_DATA FOR THIS TASK_:
*** Begin section ***
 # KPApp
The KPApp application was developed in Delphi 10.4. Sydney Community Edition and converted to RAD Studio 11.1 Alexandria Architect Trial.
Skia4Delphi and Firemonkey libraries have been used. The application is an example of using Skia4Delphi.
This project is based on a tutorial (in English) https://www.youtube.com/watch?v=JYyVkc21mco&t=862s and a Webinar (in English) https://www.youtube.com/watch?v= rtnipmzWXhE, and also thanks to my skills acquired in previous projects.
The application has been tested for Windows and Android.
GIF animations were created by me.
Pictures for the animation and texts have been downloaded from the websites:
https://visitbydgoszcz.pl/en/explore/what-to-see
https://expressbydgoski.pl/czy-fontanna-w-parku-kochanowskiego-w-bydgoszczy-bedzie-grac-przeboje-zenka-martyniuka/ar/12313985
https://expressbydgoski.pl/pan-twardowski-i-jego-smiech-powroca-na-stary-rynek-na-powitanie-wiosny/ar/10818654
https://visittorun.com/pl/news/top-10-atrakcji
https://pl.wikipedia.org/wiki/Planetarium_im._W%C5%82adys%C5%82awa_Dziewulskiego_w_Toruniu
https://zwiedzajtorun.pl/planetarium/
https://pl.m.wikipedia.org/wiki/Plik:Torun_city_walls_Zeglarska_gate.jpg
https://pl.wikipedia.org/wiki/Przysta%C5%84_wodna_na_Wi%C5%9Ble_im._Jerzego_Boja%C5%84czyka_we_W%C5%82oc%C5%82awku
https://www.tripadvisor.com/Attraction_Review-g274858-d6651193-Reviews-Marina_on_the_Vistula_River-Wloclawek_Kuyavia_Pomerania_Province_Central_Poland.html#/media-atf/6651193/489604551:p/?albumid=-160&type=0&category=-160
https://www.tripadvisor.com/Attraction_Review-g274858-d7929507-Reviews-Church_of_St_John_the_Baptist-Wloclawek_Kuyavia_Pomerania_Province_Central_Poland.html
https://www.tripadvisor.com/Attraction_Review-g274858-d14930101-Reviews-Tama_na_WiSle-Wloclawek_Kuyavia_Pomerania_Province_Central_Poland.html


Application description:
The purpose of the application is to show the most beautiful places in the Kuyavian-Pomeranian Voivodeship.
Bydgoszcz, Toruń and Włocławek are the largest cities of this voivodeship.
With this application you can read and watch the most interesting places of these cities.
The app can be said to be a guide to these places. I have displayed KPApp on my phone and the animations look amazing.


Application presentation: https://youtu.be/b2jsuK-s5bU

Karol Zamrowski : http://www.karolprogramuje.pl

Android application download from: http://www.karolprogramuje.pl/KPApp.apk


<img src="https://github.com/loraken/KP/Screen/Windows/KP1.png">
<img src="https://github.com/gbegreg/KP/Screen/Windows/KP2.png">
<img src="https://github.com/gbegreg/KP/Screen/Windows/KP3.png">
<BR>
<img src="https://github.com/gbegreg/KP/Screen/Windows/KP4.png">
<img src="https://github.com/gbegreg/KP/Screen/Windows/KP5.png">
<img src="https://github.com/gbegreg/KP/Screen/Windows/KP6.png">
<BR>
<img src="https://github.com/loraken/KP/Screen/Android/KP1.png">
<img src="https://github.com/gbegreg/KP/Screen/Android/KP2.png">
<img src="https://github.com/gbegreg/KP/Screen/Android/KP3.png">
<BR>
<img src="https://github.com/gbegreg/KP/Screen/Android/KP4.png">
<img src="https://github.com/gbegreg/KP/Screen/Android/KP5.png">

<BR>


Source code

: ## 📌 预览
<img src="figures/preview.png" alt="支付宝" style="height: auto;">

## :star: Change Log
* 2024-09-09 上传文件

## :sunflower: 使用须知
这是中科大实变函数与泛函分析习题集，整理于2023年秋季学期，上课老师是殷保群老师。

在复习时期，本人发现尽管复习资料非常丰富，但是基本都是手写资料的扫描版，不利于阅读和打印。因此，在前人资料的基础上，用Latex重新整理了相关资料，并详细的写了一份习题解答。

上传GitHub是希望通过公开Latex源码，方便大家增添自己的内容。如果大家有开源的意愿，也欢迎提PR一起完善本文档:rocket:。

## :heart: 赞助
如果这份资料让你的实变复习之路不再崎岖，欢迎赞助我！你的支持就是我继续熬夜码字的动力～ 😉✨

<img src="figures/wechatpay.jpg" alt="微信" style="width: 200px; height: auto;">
*** End section ***
_TASK GOAL_: Restate, please, word for word the span of records running from the first line to the line bearing "Skia4Delphi and Firemonkey", both included, and nothing outside it.

_SOLUTION TO THIS TASK_:
 # KPApp
The KPApp application was developed in Delphi 10.4. Sydney Community Edition and converted to RAD Studio 11.1 Alexandria Architect Trial.
Skia4Delphi and Firemonkey libraries have been used. The application is an example of using Skia4Delphi.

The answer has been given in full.